Philosophie contemporaine
de Roger Pouivet
Un ami m’a vivement conseillé de lire Philosophie contemporaine de Roger Pouivet (1). Il y a trouvé, m’a-t-il dit, le point fait sur cette philosophie contemporaine en laquelle, en sa qualité de professeur de philosophie, il se débat continûment. Lorsque l’engouement pour la phénoménologie, pour le déconstructionnisme ou pour le postmodernisme s’évanouit, on peut probablement se sentir un peu comme le funambule dont le câble s’est brusquement distendu et chercher, ne serait-ce que provisoirement, le secours d’un point fixe.
Roger Pouivet est professeur à l’Université de Nancy 2. En cette qualité, il a écrit un livre qui ne dissimule pas sa vocation didactique. La collection qui l’accueille l’indique déjà ; son souci de clarté, poussé jusqu’à la catégorisation, en témoigne davantage encore. Il faut être juste : enseigner réclame de sacrifier certaines nuances dont il serait malvenu de déplorer l’absence. Reste que le plaidoyer de Pouivet en faveur de la philosophie analytique – qu’il annonce très franchement dans une intéressante introduction – l’amène à certaines généralisations et à certaines compartimentations qui me gênent assez.
Pour lui, la summa divisio de la philosophie contemporaine serait celle qui distingue la philosophie analytique de la philosophie continentale. On ne peut certes nier que ce clivage est volontiers évoqué, surtout chez les anglo-saxons. Correspond-il vraiment à un critère distinctif pertinent ? J’en doute. Comme je doute d’ailleurs que l’on puisse retenir une quelconque opposition binaire fondamentale pour caractériser la philosophie contemporaine, si ce n’est celle – qui n’est pas spécifique à la philosophie – qui sépare la sottise de l’intelligence ou encore la prétention de la modestie. Mais ces dernières partitions – qui sont plus floues que n’importe quelle autre – traversent même bien des auteurs, lesquels alternent parfois le pire et le meilleur.

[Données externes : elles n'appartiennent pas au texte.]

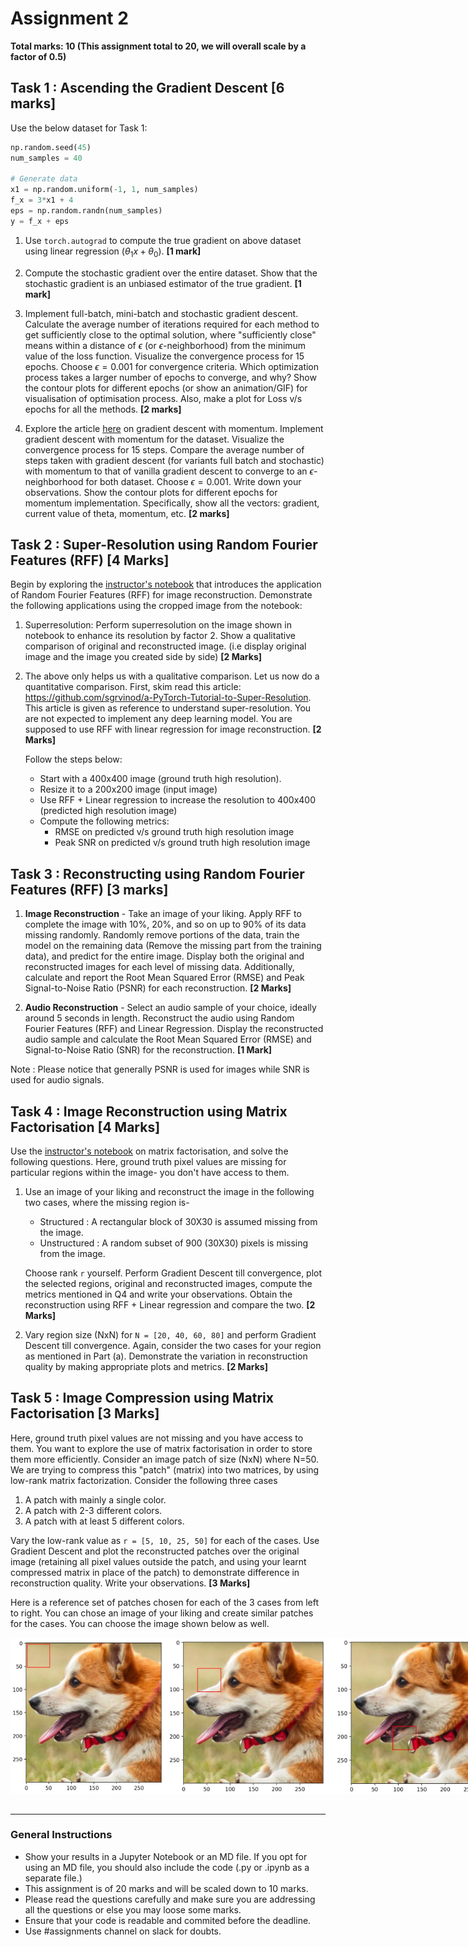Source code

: # Assignment 2 

**Total marks: 10 (This assignment total to 20, we will overall scale by a factor of 0.5)**

## Task 1 : Ascending the Gradient Descent [6 marks]

Use the below dataset for Task 1: 
```py
np.random.seed(45)
num_samples = 40
    
# Generate data
x1 = np.random.uniform(-1, 1, num_samples)
f_x = 3*x1 + 4
eps = np.random.randn(num_samples)
y = f_x + eps
```

1. Use ```torch.autograd``` to compute the true gradient on above dataset using linear regression ($\theta_1x + \theta_0$). **[1 mark]**

2. Compute the stochastic gradient over the entire dataset. Show that the stochastic gradient is an unbiased estimator of the true gradient.  **[1 mark]**

3. Implement full-batch, mini-batch and stochastic gradient descent. Calculate the average number of iterations required for each method to get sufficiently close to the optimal solution, where "sufficiently close" means within a distance of $\epsilon$ (or $\epsilon$-neighborhood)  from the minimum value of the loss function. Visualize the convergence process for 15 epochs. Choose $\epsilon = 0.001$ for convergence criteria. Which optimization process takes a larger number of epochs to converge, and why? Show the contour plots for different epochs (or show an animation/GIF) for visualisation of optimisation process. Also, make a plot for Loss v/s epochs for all the methods. **[2 marks]**

4. Explore the article [here](https://machinelearningmastery.com/gradient-descent-with-momentum-from-scratch/#:~:text=Momentum%20is%20an%20extension%20to,spots%20of%20the%20search%20space.) on gradient descent with momentum. Implement gradient descent with momentum for the dataset. Visualize the convergence process for 15 steps. Compare the average number of steps taken with gradient descent (for variants full batch and stochastic) with momentum to that of vanilla gradient descent to converge to an $\epsilon$-neighborhood for both dataset. Choose $\epsilon = 0.001$. Write down your observations. Show the contour plots for different epochs for momentum implementation. Specifically, show all the vectors: gradient, current value of theta, momentum, etc. **[2 marks]**
     

## Task 2 : Super-Resolution using Random Fourier Features (RFF)  [4 Marks]

Begin by exploring the [instructor's notebook](https://github.com/nipunbatra/ml-teaching/blob/master/notebooks/siren.ipynb) that introduces the application of Random Fourier Features (RFF) for image reconstruction. Demonstrate the following applications using the cropped image from the notebook:
    
1.  Superresolution: Perform superresolution on the image shown in notebook to enhance its resolution by factor 2. Show a qualitative comparison of original and reconstructed image. (i.e display original image and the image you created side by side) **[2 Marks]**
2. The above only helps us with a qualitative comparison. Let us now do a quantitative comparison. First, skim read this article: https://github.com/sgrvinod/a-PyTorch-Tutorial-to-Super-Resolution. This article is given as reference to understand super-resolution. You are not expected to implement any deep learning model. You are supposed to use RFF with linear regression for image reconstruction. **[2 Marks]**

    Follow the steps below:
    - Start with a 400x400 image (ground truth high resolution).
    - Resize it to a 200x200 image (input image)
    - Use RFF + Linear regression to increase the resolution to 400x400 (predicted high resolution image)
    - Compute the following metrics:
        - RMSE on predicted v/s ground truth high resolution image
        - Peak SNR on predicted v/s ground truth high resolution image


## Task 3 : Reconstructing using Random Fourier Features (RFF) [3 marks]

1. **Image Reconstruction** - Take an image of your liking. Apply RFF to complete the image with 10%, 20%, and so on up to 90% of its data missing randomly. Randomly remove portions of the data, train the model on the remaining data (Remove the missing part from the training data), and predict for the entire image. Display both the original and reconstructed images for each level of missing data. Additionally, calculate and report the Root Mean Squared Error (RMSE) and Peak Signal-to-Noise Ratio (PSNR) for each reconstruction. **[2 Marks]**

2. **Audio Reconstruction** - Select an audio sample of your choice, ideally around 5 seconds in length. Reconstruct the audio using Random Fourier Features (RFF) and Linear Regression. Display the reconstructed audio sample and calculate the Root Mean Squared Error (RMSE) and Signal-to-Noise Ratio (SNR) for the reconstruction. **[1 Mark]**

Note : Please notice that generally PSNR is used for images while SNR is used for audio signals.

## Task 4 : Image Reconstruction using Matrix Factorisation [4 Marks]

Use the [instructor's notebook](https://github.com/nipunbatra/ml-teaching/blob/master/notebooks/movie-recommendation-knn-mf.ipynb) on matrix factorisation, and solve the following questions. Here, ground truth pixel values are missing for particular regions within the image- you don't have access to them.

1. Use an image of your liking and reconstruct the image in the following two cases, where the missing region is-
    - Structured : A rectangular block of 30X30 is assumed missing from the image. 
    - Unstructured : A random subset of 900 (30X30) pixels is missing from the image. 

    Choose rank `r` yourself. Perform Gradient Descent till convergence, plot the selected regions, original and reconstructed images, compute the metrics mentioned in Q4 and write your observations. 
    Obtain the reconstruction using RFF + Linear regression and compare the two. **[2 Marks]**

2. Vary region size (NxN) for ```N = [20, 40, 60, 80]``` and perform Gradient Descent till convergence. Again, consider the two cases for your region as mentioned in Part (a). Demonstrate the variation in reconstruction quality by making appropriate plots and metrics. **[2 Marks]**

## Task 5 : Image Compression using Matrix Factorisation [3 Marks]
    
Here, ground truth pixel values are not missing and you have access to them. You want to explore the use of matrix factorisation in order to store them more efficiently. Consider an image patch of size (NxN) where N=50. We are trying to compress this "patch" (matrix) into two matrices, by using low-rank matrix factorization. Consider the following three cases

1. A patch with mainly a single color.
2. A patch with 2-3 different colors.
3. A patch with at least 5 different colors.

Vary the low-rank value as ```r = [5, 10, 25, 50]```  for each of the cases. Use Gradient Descent and plot the reconstructed patches over the original image (retaining all pixel values outside the patch, and using your learnt compressed matrix in place of the patch) to demonstrate difference in reconstruction quality. Write your observations. **[3 Marks]**

Here is a reference set of patches chosen for each of the 3 cases from left to right. You can chose an image of your liking and create similar patches for the cases. You can choose the image shown below as well.

<div style="display: flex;">
  <img src="sample_images/1colour.jpg" alt="Image 1" width="250"/>
  <img src="sample_images/2-3_colours.jpg" alt="Image 2" width="270"/>
  <img src="sample_images/multiple_colours.jpg" alt="Image 3" width="265"/>
</div>

<br>

---


### General Instructions

- Show your results in a Jupyter Notebook or an MD file. If you opt for using an MD file, you should also include the code (.py or .ipynb as a separate file.)
- This assignment is of 20 marks and will be scaled down to 10 marks.
- Please read the questions carefully and make sure you are addressing all the questions or else you may loose some marks.
- Ensure that your code is readable and commited before the deadline.
- Use #assignments channel on slack for doubts.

Plus sérieusement, ce qui est en jeu, c’est la possibilité d’une métaphilosophie. Dans son introduction, Roger Pouivet s’exprime comme suit :
« Ce livre est principalement une interrogation sur la meilleure façon de faire aujourd’hui de la philosophie. Mon opinion à ce sujet apparaîtra nettement, dans chacun des chapitres, et laissera entrevoir que je défends une conception fortement influencée par la philosophie analytique. Cependant, il ne s’agit nullement d’un manuel de philosophie interne à ce courant – ce qui existe déjà en français (2). Ce livre confronte les courants philosophiques, et tout particulièrement, les conceptions méthodologiques dont ils sont solidaires. Mais je suis incapable de cacher quelle voie me semble préférable et de faire comme si la question de la vérité, en philosophie, n’était pas toujours décisive. […]
Un terme résume l’ambition de ce livre : être une métaphilosophie, c’est-à-dire une philosophie de la philosophie du XXe siècle et du XXIe siècle commençant. J’aurai réussi si l’étudiant, après avoir lu ce livre, est capable de reconnaître l’option méthodologique adoptée dans les livres qu’il lit, ou par les professeurs qu’il écoute, et cela, même si, ni les livres, ni les professeurs ne la précisent. Or s’ils l’adoptent, c’est qu’ils en ont délaissé d’autres, souvent sans le dire.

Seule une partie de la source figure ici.